The Pacific also has a tradition of local leaders and communities stewardship over their marine resources, and also on a regional level, being key in managing the world’s largest tuna resource (through the Parties to the Nauru Agreement) and establishing key agencies such as the Pacific Islands Forum Fisheries Agency and the Western and Central Pacific Fisheries Commission. So, I think the potential for local communities and the region more broadly to secure food security is high – the skills, interest and knowledge to do so are there.

However, policy still needs to address structural constraints, such as access to reliable information and education and addressing social exclusion within food systems.
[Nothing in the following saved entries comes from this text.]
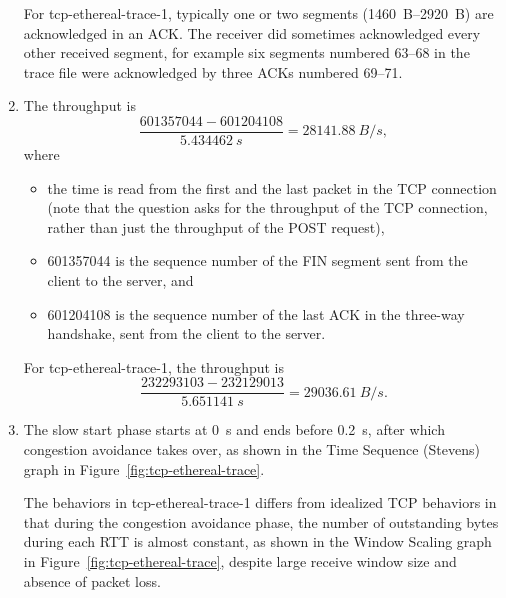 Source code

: \documentclass{article}
\begin{document}
\begin{enumerate}
    For tcp-ethereal-trace-1, typically one or two segments (\SIrange{1460}{2920}{B}) are acknowledged in an ACK. The receiver did sometimes acknowledged every other received segment, for example six segments numbered 63--68 in the trace file were acknowledged by three ACKs numbered 69--71.

    \item The throughput is
    \[
        \frac{\num{601357044} - \num{601204108}}{\SI{5.434462}{s}} = \SI{28141.88}{B/s},
    \]
    where
    \begin{itemize}
        \item the time is read from the first and the last packet in the TCP connection (note that the question asks for the throughput of the TCP connection, rather than just the throughput of the POST request),
        \item \num{601357044} is the sequence number of the FIN segment sent from the client to the server, and
        \item \num{601204108} is the sequence number of the last ACK in the three-way handshake, sent from the client to the server.
    \end{itemize}

    For tcp-ethereal-trace-1, the throughput is
    \[
        \frac{\num{232293103} - \num{232129013}}{\SI{5.651141}{s}} = \SI{29036.61}{B/s}.
    \]
    
    \item The slow start phase starts at \SI{0}{s} and ends before \SI{0.2}{s}, after which congestion avoidance takes over, as shown in the Time Sequence (Stevens) graph in Figure~\ref{fig:tcp-ethereal-trace}.
    
    The behaviors in tcp-ethereal-trace-1 differs from idealized TCP behaviors in that during the congestion avoidance phase, the number of outstanding bytes during each RTT is almost constant,  as shown in the Window Scaling graph in Figure~\ref{fig:tcp-ethereal-trace}, despite large receive window size and absence of packet loss.
    

\end{enumerate}
\end{document}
In the Malaita Province in the Solomon Islands, the provincial government conducts awareness and support campaigns to establish management that enable local communities to be more informed, skilled and self-reliant.

It looks promising that many more coastal areas will be under improved management in the near future. Malaita is the country's most populous island, and addressing food security there will be a boon to the whole country.

Anouk Ride with Senior Research Analyst and WorldFish colleague based in the Pacific, Chelcia Gomese, on the way to a field trip in 2020. Photo by Anouk Ride.
Anouk Ride with Senior Research Analyst and WorldFish colleague based in the Pacific, Chelcia Gomese, on the way to a field trip in 2020. Photo by Anouk Ride. 

How can we ensure aquatic food production in the Pacific supports healthy and sustainable diets?

Community management has a role to play in promoting indigenous foods and food practices. We are working with other researchers to elevate local and healthy food systems, despite changes to local diets caused by shifts from subsistence to cash economies and populations moving to urban areas. Ensuring the sustainable management and supply of fish and aquatic foods is key to nutrition and health in the Pacific.

As you know, the relationship between gender inequality and climate change is often underestimated. How can we support gender-inclusion in climate policies in the Pacific?

Addressing gender and social exclusion in local governance and policies starts by first understanding the problem. Because the Solomon Islands is culturally diverse, the interactions between gender and tradition, culture and local power dynamics can vary. Sometimes, the barriers that prevent women or youth from being involved in fisheries are only known to those experiencing them. Conducting analyses that draw on diverse people's worldviews and taking an insider approach by listening and understanding is key to starting this change.

Solutions need to be negotiated with the local communities rather than imposed from aid projects, researchers or governments based on their visions of what inclusion looks like. Sometimes, this change can be slow and gradual, and in other cases, it can be fast as communities are quick to identify their exclusions and empowered to make the change. In other cases, change has to be imagined intergenerationally and in specific spaces. For example, in the Solomon Islands, women have fewer barriers to political leadership on the local level, so a current focus for women activists is to get them involved in provincial governance.

I always recommend showing, not telling. We need to identify what gender responsiveness looks, feels and sounds like, rather than imagining an abstract concept. This way, gender-exclusive communities can look to neighboring communities for good examples to follow. We need to make gender and social inclusion an actual lived experience shared amongst people.

How do you hope your research will contribute to a more climate-resilient food systems future?

I hope that the research on community-based fisheries management—how to make it effective and equitably distribute its benefits amongst everyone (men, women, youth and people with disabilities) and how governments can enable local management and control of their resources—will lead to resilient communities that can support themselves in their local food systems with inbuilt adaptations and protections to respond to disasters.

Anouk Ride’s work in the community-based fisheries resource management (CBFM) project contributes to the goals of the CGIAR Research Program on Fish Agri-Food Systems (FISH) under its Flagship Program on Resilient Small-scale Fisheries.